As a Federal Government Contractor, I travel extensively across the US. My work is supporting the Federal Government. Early in 2008, Marriott implemented a policy to exclude "Contractors" from using the Federal Government rate. This has caused me far more expense than expected as I am expected to adhere to the government per diem, but cannot find rates anywhere near the approved government rate.
My concern is that Marriott seems to have little interest to provided a national "Government Contractor" rate.
Is anyone else impacted by this change? I'd like to hear your stories and develop an online petition.
Having traveled extensively over the past 15 months, I have had no problems with the GOV rate. I am a contractor. There has never been an issue booking a room under the GOV rate via web site or upon check in. Suggest contacting supervisor if problems occur when checking in. Best of luck.
I've been a Marriott platinum member for years due to extensive travel made during my active duty military days. When I retired from military last year, I joined a company working for DoD. A team of Government Contractors went down to Robins AFB, GA for two weeks and our company travel section made reservation for us at Marriott due to Gov rates offered. During check-in the Marriott attendent wanted to see our IDs and since we were all Contractors we were denied Gov rates. We contacted the GM and she showed us the Marriott policy and she held firm. The hotel across the street (Candlewood Suites who we found out later that it is managed by the same GM) gave us Gov rates without any problems for 12 people. I guess Candlewood Suites don't have any policy against Contractors. We made sure our travel section took Marriott off the list from now on.
I know this thread is very old however; if the policy is still in place then Marriott is making a huge mistake. Many contractors are traveling with a good number of folks who fill their beds, in less than high seasons of the year those beds will go empty in some locations without the contractors and government employees occupying the rooms.
As a retired government employee I'd often travel and have FAA & DOD contractors along with me. When this policy change happened it really got some of the contractors up in arms swearing to never use Marriott again. Well since we used the same hotels numerous times a year like quite a few folks do in this type of work and usually took 10-15 rooms for a two week period. We, the government employees went and spoke with the GM's of each property and let them know we'd been putting our butts in their beds for well over 75-85 nights a year times all the contractors for many years and then stopped talking. All the GM's knew we traveled in a pack so each one told us they'd allow the FAA & DOD contractors to continue to get the government rates for our stays.
Since retirement I don't know if they've still honored that arrangement, but it might be worth a try to use the clout. The letter mentioned in another post above is also a good idea to possibly tag along should the GM's balk.
This policy has been in place since at least since 1988. I was two years out of school working for a government contractor. We got a letter from our contracting officer at USDA saying we were eligible for government per diem rates.

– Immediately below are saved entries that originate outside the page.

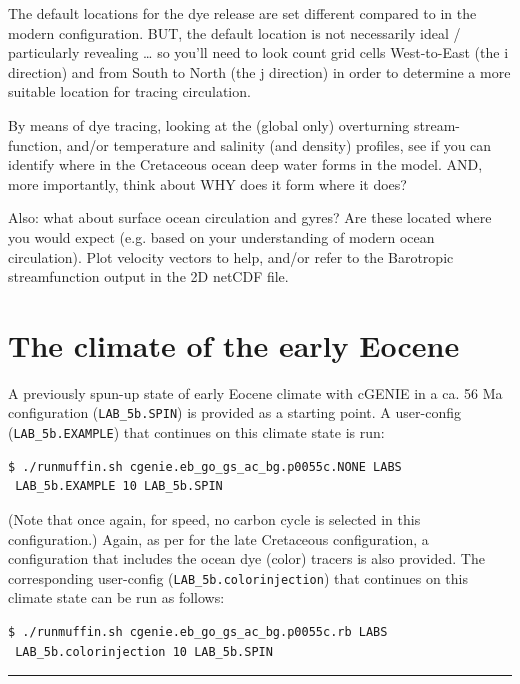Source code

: \documentclass[11pt,fleqn]{book} %
\begin{document}
The default locations for the dye release are set different compared to in the modern configuration. BUT, the default location is not necessarily ideal / particularly revealing … so you’ll need to look count grid cells West-to-East (the i direction) and from South to North (the j direction) in order to determine a more suitable location for tracing circulation.

By means of dye tracing, looking at the (global only) overturning stream-function, and/or temperature and salinity (and density) profiles, see if you can identify where in the Cretaceous ocean deep water forms in the model. AND, more importantly, think about WHY does it form where it does?

Also: what about surface ocean circulation and gyres? Are these located where you would expect (e.g. based on your understanding of modern ocean circulation). Plot velocity vectors to help, and/or refer to the Barotropic streamfunction output in the 2D netCDF file.

%
\newpage


\section{The climate of the early Eocene}

A previously spun-up state of early Eocene climate with cGENIE in a ca. 56 Ma configuration (\texttt{LAB\_5b.SPIN}) is provided as a starting point. A user-config (\texttt{LAB\_5b.EXAMPLE}) that continues on this climate state is run: 
\begin{verbatim}
$ ./runmuffin.sh cgenie.eb_go_gs_ac_bg.p0055c.NONE LABS 
 LAB_5b.EXAMPLE 10 LAB_5b.SPIN 
\end{verbatim}
(Note that once again, for speed, no carbon cycle is selected in this configuration.)
Again, as per for the late Cretaceous configuration, a configuration that includes the ocean dye (color) tracers is also provided. The corresponding user-config (\texttt{LAB\_5b.colorinjection}) that continues on this climate state can be run as follows: 
\begin{verbatim}
$ ./runmuffin.sh cgenie.eb_go_gs_ac_bg.p0055c.rb LABS 
 LAB_5b.colorinjection 10 LAB_5b.SPIN 
\end{verbatim}
 
\vspace{1mm}
\noindent\rule{4cm}{0.1mm}
\vspace{2mm}
\end{document}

When I showed up at the Richmond, VA Marriott and tried to check-in using that letter, I was denied a room at the government rate and the policy was cited. We wound up staying at the Omni Richmond on that trip, met roadies from Van Halen and got tickets and backstage passes to their concert the following night so I was actually thankful for getting booted from the Marriott.
I have worked for several large government contractors since then. If I know my team will be traveling to a location and staying for a few weeks, I will call the GM and try to negotiate a rate as close to government per diem as possible for the team. I have gotten the Eden Roc, in Miami, the Marquis in SF, the JW in Buckhead, the Residence Inn in Baton Rouge, the SD Marina Marriott, and several CYs across the US, to provide a negotiated rate at or below the government per diem. There were no sales contracts involved or guaranteed nights. The hotels usually set up a rate code so the team could book online. Negotiating may not work for all government contractors, especially those traveling solo, but it can't hurt.